Certains chercheurs pensent que Keturah est un nouveau personnage, tandis que d’autres pensent que Keturah n’est qu’un nouveau nom pour Hagar qui revient dans la famille après la mort de Sarah. J’ai tendance à me situer dans cette colonne. Je n’ai jamais considéré Agar comme une simple servante ou domestique de Sarah, mais plutôt comme une femme qu’Abraham aimait comme épouse. Une femme qui a peut-être aimé Sarah avec une intimité complexe à cause de leur mari commun. Une femme qui aimait ses enfants, tant le fils qu’elle a porté que celui qu’elle a aidé à élever. Cela peut sembler inconfortable à concilier, mais si nous regardons la façon dont l’histoire se déroule, Hagar est la belle-mère du peuple juif et son fils, Ismaël, notre frère.

Pour moi, le lien entre Hagar et Keturah est évident par le fait que les fils de Keturah sont nommés ainsi que les noms de leurs descendants. Le fait de nommer les personnes dans la Torah est souvent un signe de signification. Le texte nous dit que les enfants des autres concubines d’Abraham reçoivent des cadeaux de son vivant et sont envoyés en Orient. Mais ces enfants ne sont pas nommés, ce qui indique un manque d’importance.

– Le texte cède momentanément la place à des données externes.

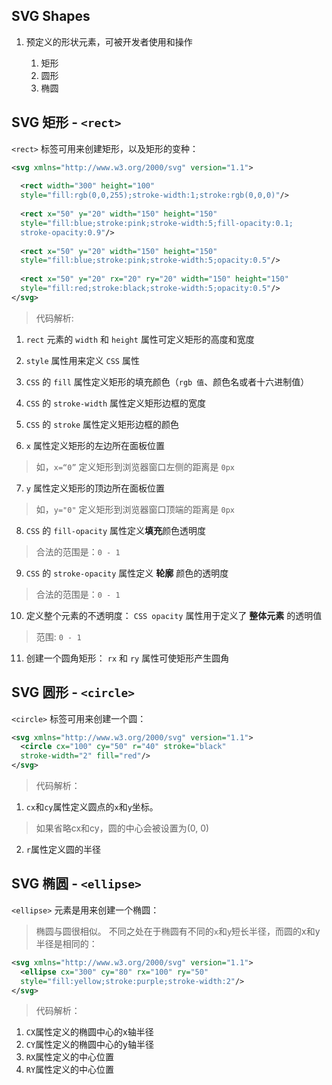 SVG Shapes
-----------
1. 预定义的形状元素，可被开发者使用和操作

    1. 矩形 <rect>
    2. 圆形 <circle>
    3. 椭圆 <ellipse>
    


SVG 矩形 - `<rect>`
----------------

`<rect>` 标签可用来创建矩形，以及矩形的变种：

```xml
<svg xmlns="http://www.w3.org/2000/svg" version="1.1">
  
  <rect width="300" height="100"
  style="fill:rgb(0,0,255);stroke-width:1;stroke:rgb(0,0,0)"/>
  
  <rect x="50" y="20" width="150" height="150"
  style="fill:blue;stroke:pink;stroke-width:5;fill-opacity:0.1;
  stroke-opacity:0.9"/>
  
  <rect x="50" y="20" width="150" height="150"
  style="fill:blue;stroke:pink;stroke-width:5;opacity:0.5"/>
  
  <rect x="50" y="20" rx="20" ry="20" width="150" height="150"
  style="fill:red;stroke:black;stroke-width:5;opacity:0.5"/>
</svg>

```

> 代码解析:
1. `rect` 元素的 `width` 和 `height` 属性可定义矩形的高度和宽度
2. `style` 属性用来定义 `CSS` 属性
3. `CSS` 的 `fill` 属性定义矩形的填充颜色（`rgb 值`、颜色名或者十六进制值）
4. `CSS` 的 `stroke-width` 属性定义矩形边框的宽度
5. `CSS` 的 `stroke` 属性定义矩形边框的颜色

6. `x` 属性定义矩形的左边所在面板位置
  > 如，`x=“0”` 定义矩形到浏览器窗口左侧的距离是 `0px`
7. `y` 属性定义矩形的顶边所在面板位置
  > 如，`y="0"` 定义矩形到浏览器窗口顶端的距离是 `0px`
8. `CSS` 的 `fill-opacity` 属性定义**填充**颜色透明度
  > 合法的范围是：`0 - 1`
9. `CSS` 的 `stroke-opacity` 属性定义 **轮廓** 颜色的透明度
  > 合法的范围是：`0 - 1`
10. 定义整个元素的不透明度：
  `CSS opacity` 属性用于定义了 **整体元素** 的透明值 
  > 范围: `0 - 1`
11. 创建一个圆角矩形：
  `rx` 和 `ry` 属性可使矩形产生圆角


SVG 圆形 - `<circle>`
---------------------

`<circle>` 标签可用来创建一个圆：


```xml
<svg xmlns="http://www.w3.org/2000/svg" version="1.1">
  <circle cx="100" cy="50" r="40" stroke="black"
  stroke-width="2" fill="red"/>
</svg>
```
> 代码解析：

1. `cx`和`cy`属性定义圆点的`x`和`y`坐标。
  >如果省略cx和cy，圆的中心会被设置为(0, 0)
2. `r`属性定义圆的半径



SVG 椭圆 - `<ellipse>`
-------------------

`<ellipse>` 元素是用来创建一个椭圆：

> 椭圆与圆很相似。
> 不同之处在于椭圆有不同的`x`和`y`短长半径，而圆的x和y半径是相同的：


```xml
<svg xmlns="http://www.w3.org/2000/svg" version="1.1">
  <ellipse cx="300" cy="80" rx="100" ry="50"
  style="fill:yellow;stroke:purple;stroke-width:2"/>
</svg>
```

> 代码解析：

1. `CX`属性定义的椭圆中心的x轴半径
2. `CY`属性定义的椭圆中心的y轴半径
3. `RX`属性定义的中心位置
4. `RY`属性定义的中心位置
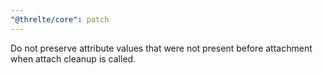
 ```yaml
---
"@threlte/core": patch
---
```


Do not preserve attribute values that were not present before attachment when attach cleanup is called.
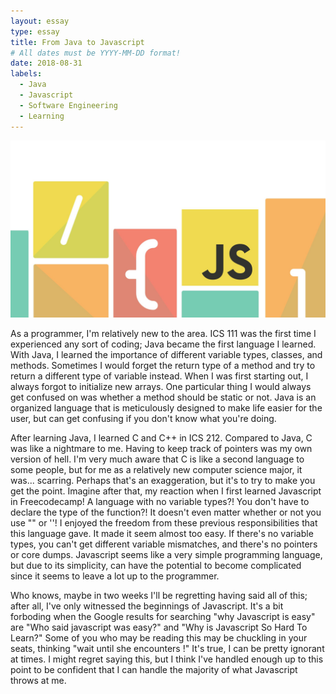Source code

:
 ```yaml
---
layout: essay
type: essay
title: From Java to Javascript
# All dates must be YYYY-MM-DD format!
date: 2018-08-31
labels:
  - Java
  - Javascript
  - Software Engineering
  - Learning
---
```


<img class="ui medium image" src="../images/javascript.jpg">

As a programmer, I'm relatively new to the area. ICS 111 was the first time I experienced any sort of coding; Java became the first language I learned. With Java, I learned the importance of different variable types, classes, and methods. Sometimes I would forget the return type of a method and try to return a different type of variable instead. When I was first starting out, I always forgot to initialize new arrays. One particular thing I would always get confused on was whether a method should be static or not. Java is an organized language that is meticulously designed to make life easier for the user, but can get confusing if you don't know what you're doing.

After learning Java, I learned C and C++ in ICS 212. Compared to Java, C was like a nightmare to me. Having to keep track of pointers was my own version of hell. I'm very much aware that C is like a second language to some people, but for me as a relatively new computer science major, it was... scarring. Perhaps that's an exaggeration, but it's to try to make you get the point. Imagine after that, my reaction when I first learned Javascript in Freecodecamp! A language with no variable types?! You don't have to declare the type of the function?! It doesn't even matter whether or not you use "" or ''! I enjoyed the freedom from these previous responsibilities that this language gave. It made it seem almost too easy. If there's no variable types, you can't get different variable mismatches, and there's no pointers or core dumps. Javascript seems like a very simple programming language, but due to its simplicity, can have the potential to become complicated since it seems to leave a lot up to the programmer.

Who knows, maybe in two weeks I'll be regretting having said all of this; after all, I've only witnessed the beginnings of Javascript. It's a bit forboding when the Google results for searching "why Javascript is easy" are "Who said javascript was easy?" and "Why is Javascript So Hard To Learn?" Some of you who may be reading this may be chuckling in your seats, thinking "wait until she encounters <insert common Javascript problem here>!" It's true, I can be pretty ignorant at times. I might regret saying this, but I think I've handled enough up to this point to be confident that I can handle the majority of what Javascript throws at me.
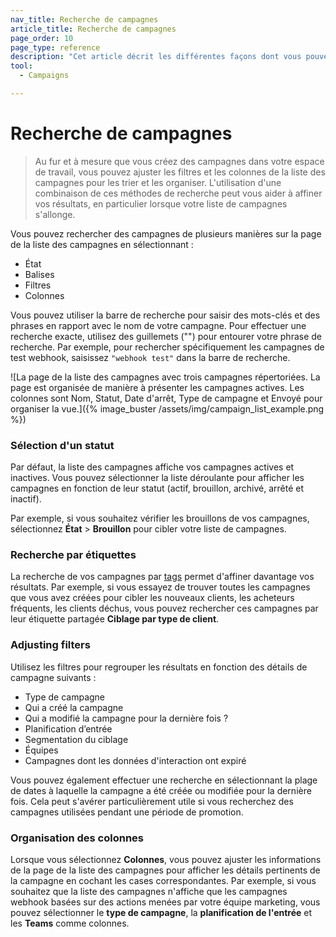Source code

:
 ```yaml
---
nav_title: Recherche de campagnes
article_title: Recherche de campagnes
page_order: 10
page_type: reference
description: "Cet article décrit les différentes façons dont vous pouvez rechercher des campagnes sur la page de la liste des campagnes."
tool:
  - Campaigns

---
```


# Recherche de campagnes

> Au fur et à mesure que vous créez des campagnes dans votre espace de travail, vous pouvez ajuster les filtres et les colonnes de la liste des campagnes pour les trier et les organiser. L'utilisation d'une combinaison de ces méthodes de recherche peut vous aider à affiner vos résultats, en particulier lorsque votre liste de campagnes s'allonge.

Vous pouvez rechercher des campagnes de plusieurs manières sur la page de la liste des campagnes en sélectionnant :

- État
- Balises
- Filtres
- Colonnes

Vous pouvez utiliser la barre de recherche pour saisir des mots-clés et des phrases en rapport avec le nom de votre campagne. Pour effectuer une recherche exacte, utilisez des guillemets ("") pour entourer votre phrase de recherche. Par exemple, pour rechercher spécifiquement les campagnes de test webhook, saisissez `"webhook test"` dans la barre de recherche.

![La page de la liste des campagnes avec trois campagnes répertoriées. La page est organisée de manière à présenter les campagnes actives. Les colonnes sont Nom, Statut, Date d'arrêt, Type de campagne et Envoyé pour organiser la vue.]({% image_buster /assets/img/campaign_list_example.png %})

### Sélection d'un statut

Par défaut, la liste des campagnes affiche vos campagnes actives et inactives. Vous pouvez sélectionner la liste déroulante pour afficher les campagnes en fonction de leur statut (actif, brouillon, archivé, arrêté et inactif).

Par exemple, si vous souhaitez vérifier les brouillons de vos campagnes, sélectionnez **État** > **Brouillon** pour cibler votre liste de campagnes.

### Recherche par étiquettes

La recherche de vos campagnes par [tags]({{site.baseurl}}/user_guide/administrative/app_settings/manage_app_group/tags/) permet d'affiner davantage vos résultats. Par exemple, si vous essayez de trouver toutes les campagnes que vous avez créées pour cibler les nouveaux clients, les acheteurs fréquents, les clients déchus, vous pouvez rechercher ces campagnes par leur étiquette partagée **Ciblage par type de client**.

### Adjusting filters

Utilisez les filtres pour regrouper les résultats en fonction des détails de campagne suivants :

- Type de campagne 
- Qui a créé la campagne
- Qui a modifié la campagne pour la dernière fois ?
- Planification d’entrée
- Segmentation du ciblage
- Équipes
- Campagnes dont les données d'interaction ont expiré

Vous pouvez également effectuer une recherche en sélectionnant la plage de dates à laquelle la campagne a été créée ou modifiée pour la dernière fois. Cela peut s'avérer particulièrement utile si vous recherchez des campagnes utilisées pendant une période de promotion.

### Organisation des colonnes

Lorsque vous sélectionnez **Colonnes**, vous pouvez ajuster les informations de la page de la liste des campagnes pour afficher les détails pertinents de la campagne en cochant les cases correspondantes. Par exemple, si vous souhaitez que la liste des campagnes n'affiche que les campagnes webhook basées sur des actions menées par votre équipe marketing, vous pouvez sélectionner le **type de campagne**, la **planification de l'entrée** et les **Teams** comme colonnes.
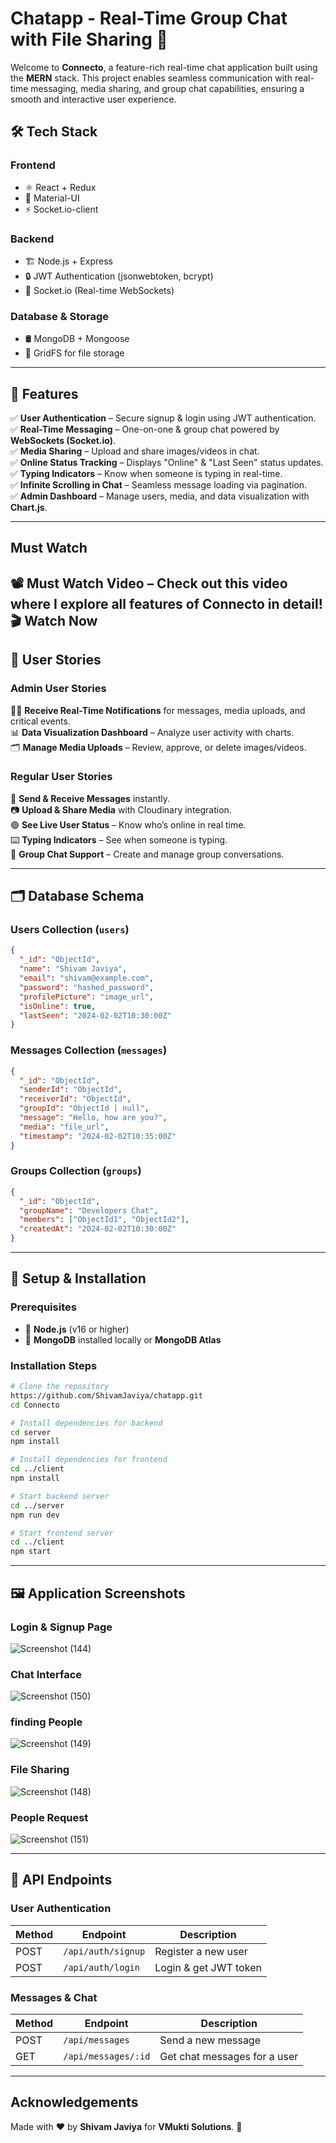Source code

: # **Chatapp - Real-Time Group Chat with File Sharing 🚀**  

Welcome to **Connecto**, a feature-rich real-time chat application built using the **MERN** stack. This project enables seamless communication with real-time messaging, media sharing, and group chat capabilities, ensuring a smooth and interactive user experience.

## 🛠️ **Tech Stack**  

### **Frontend**  
- ⚛️ React + Redux  
- 🎨 Material-UI  
- ⚡ Socket.io-client  

### **Backend**  
- 🏗️ Node.js + Express  
- 🔒 JWT Authentication (jsonwebtoken, bcrypt)  
- 🔄 Socket.io (Real-time WebSockets)  

### **Database & Storage**  
- 🛢️ MongoDB + Mongoose  
- 📂 GridFS for file storage  

---

## 📖 **Features**  

✅ **User Authentication** – Secure signup & login using JWT authentication.  
✅ **Real-Time Messaging** – One-on-one & group chat powered by **WebSockets (Socket.io)**.  
✅ **Media Sharing** – Upload and share images/videos in chat.  
✅ **Online Status Tracking** – Displays "Online" & "Last Seen" status updates.  
✅ **Typing Indicators** – Know when someone is typing in real-time.  
✅ **Infinite Scrolling in Chat** – Seamless message loading via pagination.  
✅ **Admin Dashboard** – Manage users, media, and data visualization with **Chart.js**.  

---
## **Must Watch** 

📽️ Must Watch Video – Check out this video where I explore all features of Connecto in detail! 🎬 Watch Now
---

## 🔐 **User Stories**  

### **Admin User Stories**  
👨‍💼 **Receive Real-Time Notifications** for messages, media uploads, and critical events.  
📊 **Data Visualization Dashboard** – Analyze user activity with charts.  
🗂️ **Manage Media Uploads** – Review, approve, or delete images/videos.  

### **Regular User Stories**  
💬 **Send & Receive Messages** instantly.  
📷 **Upload & Share Media** with Cloudinary integration.  
🟢 **See Live User Status** – Know who’s online in real time.  
⌨️ **Typing Indicators** – See when someone is typing.  
👥 **Group Chat Support** – Create and manage group conversations.  

---

## 🗂 **Database Schema**  

### **Users Collection (`users`)**  
```json
{
  "_id": "ObjectId",
  "name": "Shivam Javiya",
  "email": "shivam@example.com",
  "password": "hashed_password",
  "profilePicture": "image_url",
  "isOnline": true,
  "lastSeen": "2024-02-02T10:30:00Z"
}
```

### **Messages Collection (`messages`)**  
```json
{
  "_id": "ObjectId",
  "senderId": "ObjectId",
  "receiverId": "ObjectId",
  "groupId": "ObjectId | null",
  "message": "Hello, how are you?",
  "media": "file_url",
  "timestamp": "2024-02-02T10:35:00Z"
}
```

### **Groups Collection (`groups`)**  
```json
{
  "_id": "ObjectId",
  "groupName": "Developers Chat",
  "members": ["ObjectId1", "ObjectId2"],
  "createdAt": "2024-02-02T10:30:00Z"
}
```

---

## 🔧 **Setup & Installation**  

### **Prerequisites**  
- 📌 **Node.js** (v16 or higher)  
- 📌 **MongoDB** installed locally or **MongoDB Atlas**  

### **Installation Steps**  

```sh
# Clone the repository
https://github.com/ShivamJaviya/chatapp.git
cd Connecto

# Install dependencies for backend
cd server
npm install

# Install dependencies for frontend
cd ../client
npm install

# Start backend server
cd ../server
npm run dev

# Start frontend server
cd ../client
npm start
```

---

## 🖼 **Application Screenshots**  

### **Login & Signup Page**  
![Screenshot (144)](https://github.com/user-attachments/assets/d7c703ac-66cf-4070-9787-0653e918df79)
  

### **Chat Interface**  
![Screenshot (150)](https://github.com/user-attachments/assets/a9df5218-3857-414c-ba4b-43882fc6c842)

### **finding People**  
![Screenshot (149)](https://github.com/user-attachments/assets/1b407462-35b0-4a63-82ef-1dbe6f360a41)

### **File Sharing**  
![Screenshot (148)](https://github.com/user-attachments/assets/0982681c-ae38-4936-8276-ed68e42ac20a)

### **People Request**  
![Screenshot (151)](https://github.com/user-attachments/assets/ab76b010-cc9a-4542-ac9e-dbb7eda82dda)


---

## 📌 **API Endpoints**  

### **User Authentication**  
| Method | Endpoint          | Description                  |
|--------|------------------|------------------------------|
| POST   | `/api/auth/signup` | Register a new user         |
| POST   | `/api/auth/login`  | Login & get JWT token       |

### **Messages & Chat**  
| Method | Endpoint           | Description                     |
|--------|-------------------|---------------------------------|
| POST   | `/api/messages`    | Send a new message             |
| GET    | `/api/messages/:id` | Get chat messages for a user   |

---

## **Acknowledgements**  
Made with ❤️ by **Shivam Javiya** for **VMukti Solutions**. 🚀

Cette idée de Keturah comme Hagar est également soutenue par la façon dont le texte se termine, avec la mort d’Abraham. Lorsqu’Abraham meurt, nous lisons que ses deux fils enterrent leur père dans la même grotte où Sarah est enterrée. Nous terminons par une récitation des 12 fils d’Ismaël, les petits-enfants de Hagar/Keturah et d’Abraham. Certains morceaux de Midrash soutiennent que cette énumération des enfants d’Ismaël est une preuve de la promesse que Dieu fait à Abraham et Sarah et à Abraham et Hagar, à savoir que ses descendants seront aussi nombreux que les grains de sable et les étoiles dans le ciel. Dieu accomplit sa promesse à Abraham non seulement à travers Isaac, mais aussi à travers Ismaël. Et donc à travers Hagar.

Ces leçons de la Torah nous poussent à penser au-delà de notre confort et nous encouragent à considérer les nuances de l’identité, du peuple et de la famille. Je pense que la leçon de Dieu est de se pencher sur cette complexité, car il est évident que nous ne prospérons qu’ensemble.